経済を吹かし気味に調整し、景気や金利を高めに置いておこうという考えだ。
この手法を支持する論点が5つ挙がっている:


  • 「正常な金利」が低下し続けている。
  • ゼロ金利制約に陥る頻度が高いと予想される。
  • 高インフレのコストは意外と小さいかもしれない。
  • 標準的なインフレ指標は家計のコストを過大に見積もっているかもしれない。
  • 単純で分かりやすい。

このうち初めの2つは《物価目標引き上げ》の根拠というより《何かをしなければいけないこと》の根拠だ。
次の2つは物価目標引上げが《望ましいこと》の根拠ではなく《許容される》ことの根拠だ。
つまり、物価目標引上げの利点とは最後の項目《単純さ》しかないことになる。


一方で課題は深刻だ。


  • 中央銀行の物価安定の能力は過去の政策の積み重ねの上に成り立っており、インフレ期待の目標をシフトさせるのは難しいかもしれないし、高い代償をともなうかもしれない。
    「特に、目標変更のコスト・ベネフィット計算は、市場の不安定化や経済の不透明化を含む移行コストまで盛り込むべきだ。
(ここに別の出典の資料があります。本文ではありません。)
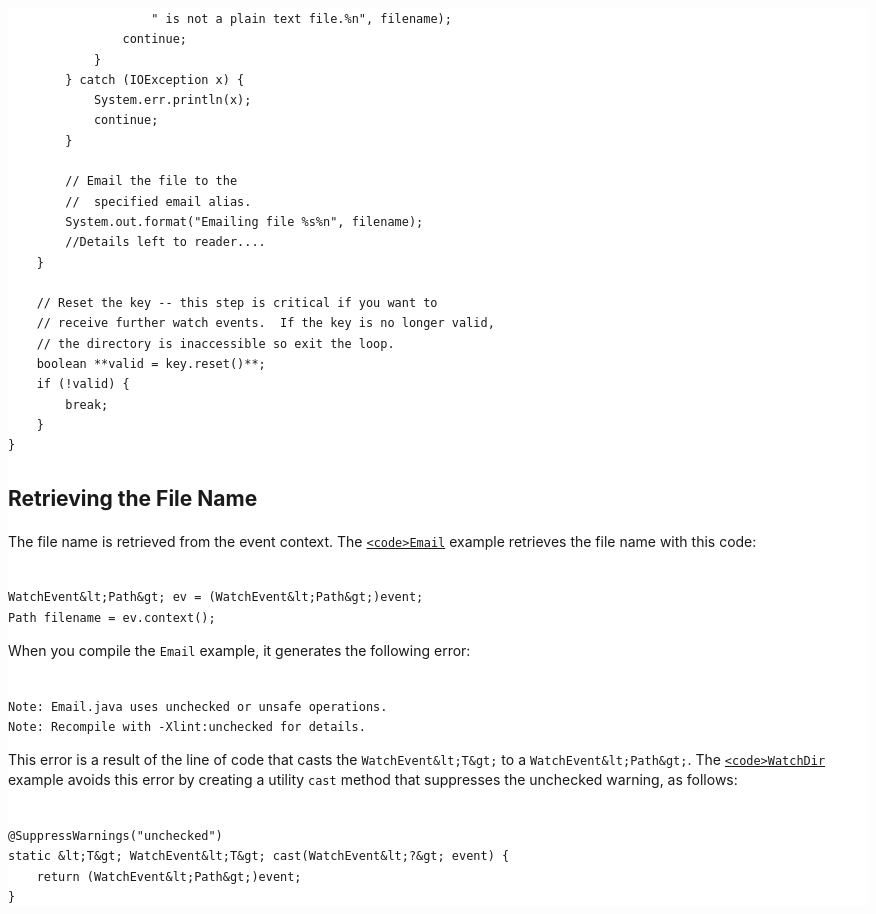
 ```
                    " is not a plain text file.%n", filename);
                continue;
            }
        } catch (IOException x) {
            System.err.println(x);
            continue;
        }

        // Email the file to the
        //  specified email alias.
        System.out.format("Emailing file %s%n", filename);
        //Details left to reader....
    }

    // Reset the key -- this step is critical if you want to
    // receive further watch events.  If the key is no longer valid,
    // the directory is inaccessible so exit the loop.
    boolean **valid = key.reset()**;
    if (!valid) {
        break;
    }
}

```

## <a name="name" id="name">Retrieving the File Name</a>

The file name is retrieved from the event context. The 
[`<code>Email`</code>](examples/Email.java) example retrieves the file name with this code:

```

WatchEvent&lt;Path&gt; ev = (WatchEvent&lt;Path&gt;)event;
Path filename = ev.context();

```

When you compile the `Email` example, it generates the following error:

```

Note: Email.java uses unchecked or unsafe operations.
Note: Recompile with -Xlint:unchecked for details.

```

This error is a result of the line of code that casts the `WatchEvent&lt;T&gt;` to a `WatchEvent&lt;Path&gt;`. The 
[`<code>WatchDir`</code>](examples/WatchDir.java) example avoids this error by creating a utility `cast` method that suppresses the unchecked warning, as follows:

```

@SuppressWarnings("unchecked")
static &lt;T&gt; WatchEvent&lt;T&gt; cast(WatchEvent&lt;?&gt; event) {
    return (WatchEvent&lt;Path&gt;)event;
}

```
」
  • 物価目標引き上げは政治的に不人気なものだ。
    新たな目標の実現が不可能と考えられてしまえば、正常な金利は上昇しない。
    ゼロ金利制約では、実現の可否はむしろ財政政策の成否による。
  • 理論的には、金融緩和の効果はなるべく長い期間、中立金利よりも実際の金利を低く誘導することで大きくなる。
    物価目標を引き上げても、中立金利と実際の金利の関係には直接的には変化は起こらない。

バーナンキ氏は2つの点から物価目標引き上げの効果が小さいと結論する。

  • 物価目標を引き上げると高インフレの期間が比較的長くなり、その分社会的コストを強いることになる。
  • 何もしないよりは効果的となる可能性もあるが、後述の代替手段よりは劣る。